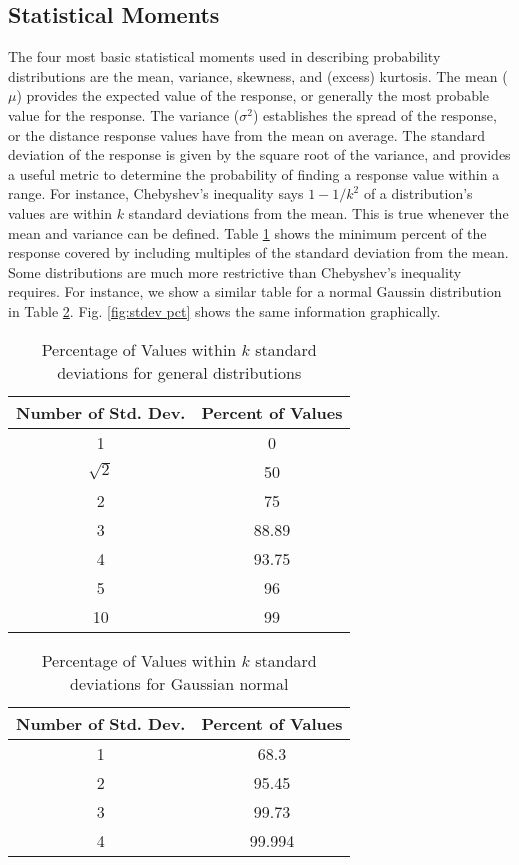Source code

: \subsection{Statistical Moments}\label{sec:stat moments}
The four most basic statistical moments used in describing probability distributions are the mean, variance,
skewness, and (excess) kurtosis.
The mean ($\mu$) provides the expected value of the response, or generally the most probable
value for the response.  The variance ($\sigma^2$) establishes the spread of the response, or the distance response values
have from the mean on average.  The standard deviation of the response is given by the square root of the
variance, and provides a useful metric to determine the probability of finding a response value within a
range.  For instance, Chebyshev's inequality \cite{chebyshevineq} says $1-1/k^2$ of a distribution's values
are within $k$ standard deviations from the mean.  This is true whenever the mean and variance can be
defined.  Table
\ref{tab:cheby stdev} shows the minimum percent of the response covered by including multiples of the
standard deviation from the mean.
Some distributions are much more restrictive than Chebyshev's inequality requires.  For instance, we 
show a similar table for a normal Gaussin distribution in Table \ref{tab:norm stdev}.  Fig. \ref{fig:stdev pct}
shows the same information graphically.
\begin{table}[htb]
  \centering
  \begin{tabular}{c c}
  Number of Std. Dev. & Percent of Values \\ \hline
  1 & 0 \\
  $\sqrt{2}$ & 50 \\
  2 & 75 \\
  3 & 88.89 \\
  4 & 93.75 \\
  5 & 96 \\
  10 & 99
  \end{tabular}
  \caption{Percentage of Values within $k$ standard deviations for general distributions}
  \label{tab:cheby stdev}
\end{table}
\begin{table}[htb]
  \centering
  \begin{tabular}{c c}
  Number of Std. Dev. & Percent of Values \\ \hline
  1 & 68.3 \\
  2 & 95.45 \\
  3 & 99.73 \\
  4 & 99.994 \\
  \end{tabular}
  \caption{Percentage of Values within $k$ standard deviations for Gaussian normal}
  \label{tab:norm stdev}
\end{table}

Activity:
Each record above, in full: return it exactly, pictures excluded.

Reply to the exercise:
Source code

: \subsection{Statistical Moments}\label{sec:stat moments}
The four most basic statistical moments used in describing probability distributions are the mean, variance,
skewness, and (excess) kurtosis.
The mean ($\mu$) provides the expected value of the response, or generally the most probable
value for the response.  The variance ($\sigma^2$) establishes the spread of the response, or the distance response values
have from the mean on average.  The standard deviation of the response is given by the square root of the
variance, and provides a useful metric to determine the probability of finding a response value within a
range.  For instance, Chebyshev's inequality \cite{chebyshevineq} says $1-1/k^2$ of a distribution's values
are within $k$ standard deviations from the mean.  This is true whenever the mean and variance can be
defined.  Table
\ref{tab:cheby stdev} shows the minimum percent of the response covered by including multiples of the
standard deviation from the mean.
Some distributions are much more restrictive than Chebyshev's inequality requires.  For instance, we 
show a similar table for a normal Gaussin distribution in Table \ref{tab:norm stdev}.  Fig. \ref{fig:stdev pct}
shows the same information graphically.
\begin{table}[htb]
  \centering
  \begin{tabular}{c c}
  Number of Std. Dev. & Percent of Values \\ \hline
  1 & 0 \\
  $\sqrt{2}$ & 50 \\
  2 & 75 \\
  3 & 88.89 \\
  4 & 93.75 \\
  5 & 96 \\
  10 & 99
  \end{tabular}
  \caption{Percentage of Values within $k$ standard deviations for general distributions}
  \label{tab:cheby stdev}
\end{table}
\begin{table}[htb]
  \centering
  \begin{tabular}{c c}
  Number of Std. Dev. & Percent of Values \\ \hline
  1 & 68.3 \\
  2 & 95.45 \\
  3 & 99.73 \\
  4 & 99.994 \\
  \end{tabular}
  \caption{Percentage of Values within $k$ standard deviations for Gaussian normal}
  \label{tab:norm stdev}
\end{table}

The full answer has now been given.